RH2 contract extension remains undecided

Today’s gathering of the Karcher Creek Sewer District Board of Commissioners and the Port Orchard City Council may end in the approval of an extension of RH2’s contract, allowing the engineering company to complete Phase II of the joint wastewater treatment facility expansion.

“Things are going well in the field,” said Paul Gilligan, regional manager of RH2 Engineering, the company currently working on the project.

Gilligan said he believes the board’s frequent meetings and today’s joint meeting with the council may have something to do with the renewal of the contract.

He said he brought the required extension renewal to the board this month.
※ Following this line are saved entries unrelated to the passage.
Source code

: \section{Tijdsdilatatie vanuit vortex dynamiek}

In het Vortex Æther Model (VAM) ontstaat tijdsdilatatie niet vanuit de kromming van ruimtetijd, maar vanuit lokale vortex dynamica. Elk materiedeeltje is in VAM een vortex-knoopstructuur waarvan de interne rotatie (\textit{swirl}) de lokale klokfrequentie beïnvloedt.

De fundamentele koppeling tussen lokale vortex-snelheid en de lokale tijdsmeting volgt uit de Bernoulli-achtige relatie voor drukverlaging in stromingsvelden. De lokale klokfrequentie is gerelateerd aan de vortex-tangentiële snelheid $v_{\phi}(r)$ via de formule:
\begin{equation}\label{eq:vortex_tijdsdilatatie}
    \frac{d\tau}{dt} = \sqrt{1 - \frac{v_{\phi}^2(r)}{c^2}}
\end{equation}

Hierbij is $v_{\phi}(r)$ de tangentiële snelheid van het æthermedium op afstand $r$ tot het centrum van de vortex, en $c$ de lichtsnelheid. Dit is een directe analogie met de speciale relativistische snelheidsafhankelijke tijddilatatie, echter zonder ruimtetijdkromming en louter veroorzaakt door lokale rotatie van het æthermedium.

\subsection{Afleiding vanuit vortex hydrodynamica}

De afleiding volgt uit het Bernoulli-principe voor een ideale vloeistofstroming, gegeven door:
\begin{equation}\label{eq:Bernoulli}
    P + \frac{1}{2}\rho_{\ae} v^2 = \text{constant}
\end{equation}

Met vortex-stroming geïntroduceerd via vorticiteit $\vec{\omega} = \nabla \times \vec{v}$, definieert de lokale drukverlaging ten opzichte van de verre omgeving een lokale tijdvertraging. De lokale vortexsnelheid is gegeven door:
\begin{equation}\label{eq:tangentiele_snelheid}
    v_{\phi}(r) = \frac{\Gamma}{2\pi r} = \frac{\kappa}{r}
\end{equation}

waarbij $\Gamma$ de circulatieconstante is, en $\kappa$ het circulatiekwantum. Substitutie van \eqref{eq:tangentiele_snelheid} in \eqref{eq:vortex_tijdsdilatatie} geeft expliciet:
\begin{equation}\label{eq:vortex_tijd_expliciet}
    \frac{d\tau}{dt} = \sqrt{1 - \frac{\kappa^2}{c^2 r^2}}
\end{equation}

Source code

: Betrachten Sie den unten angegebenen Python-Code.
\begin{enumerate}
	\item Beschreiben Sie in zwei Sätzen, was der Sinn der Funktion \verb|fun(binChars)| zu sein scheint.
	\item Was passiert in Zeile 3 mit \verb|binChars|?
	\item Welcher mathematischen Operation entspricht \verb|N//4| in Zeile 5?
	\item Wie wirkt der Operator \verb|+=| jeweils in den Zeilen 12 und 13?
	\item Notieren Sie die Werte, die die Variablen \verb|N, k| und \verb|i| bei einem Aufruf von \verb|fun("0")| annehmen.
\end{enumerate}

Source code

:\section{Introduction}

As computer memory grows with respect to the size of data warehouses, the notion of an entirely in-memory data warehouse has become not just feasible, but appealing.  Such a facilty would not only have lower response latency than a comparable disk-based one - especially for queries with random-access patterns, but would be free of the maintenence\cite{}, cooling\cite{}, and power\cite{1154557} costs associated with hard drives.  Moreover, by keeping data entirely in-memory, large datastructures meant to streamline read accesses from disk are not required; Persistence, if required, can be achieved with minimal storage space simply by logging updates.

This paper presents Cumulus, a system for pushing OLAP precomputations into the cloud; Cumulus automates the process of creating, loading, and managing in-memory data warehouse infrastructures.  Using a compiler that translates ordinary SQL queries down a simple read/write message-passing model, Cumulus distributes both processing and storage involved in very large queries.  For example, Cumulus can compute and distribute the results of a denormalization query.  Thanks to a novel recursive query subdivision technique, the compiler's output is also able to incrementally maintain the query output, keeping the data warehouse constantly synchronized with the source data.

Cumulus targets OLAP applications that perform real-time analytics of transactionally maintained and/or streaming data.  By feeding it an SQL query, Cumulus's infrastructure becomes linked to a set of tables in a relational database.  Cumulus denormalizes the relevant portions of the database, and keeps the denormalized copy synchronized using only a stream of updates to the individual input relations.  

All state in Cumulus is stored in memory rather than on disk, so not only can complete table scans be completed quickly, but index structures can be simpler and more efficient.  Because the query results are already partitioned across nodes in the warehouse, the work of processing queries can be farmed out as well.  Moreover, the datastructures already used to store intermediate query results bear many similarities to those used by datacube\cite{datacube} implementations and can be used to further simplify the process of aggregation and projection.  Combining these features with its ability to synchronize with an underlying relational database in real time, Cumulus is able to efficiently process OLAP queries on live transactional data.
RH2 Engineering has been involved in the plant upgrade from the beginning, having designed the improved plant.

“We have a contract that doesn’t extend through the completion of the project,” Gilligan said.

On the recommendations of Dick Warren, an engineering consultant hired by Port Orchard Mayor Kim Abel, the council decided on Aug. 9 against the original contract prepared by former City Engineer Larry Curles in favor of a contract that will provide RH2 with an initial $400,000 to begin construction management.

When RH2 spent approximately $300,000, the contract would again be presented to the council for review.

The council would then decide whether or not to award additional funds, a process some councilmembers believed would rightfully keep expenditures in the hands of the city.

Jeff Laycock, an RH2 Engineer and inspector for Phase II of the treatment plant expansion, said significant progress has been made and structures will become visable throughout the year.

“The concrete started,” Laycock said. “That’s been the majority of the work that’s been going on now.”

According to Laycock, the base and the walls for the biosolids tank has been poured and the contractor has continued to work through the wind and rain.

“We have a good de-watering system,” Laycock said.

Laycock expects Phase two to be complete early in the summer of 2006.

“Coming into the summer, you’ll be able to see more of the structure,” Laycock said.

“A lot of the work is from the ground up,” Laycock said. “It’s exciting to watch everything come together.”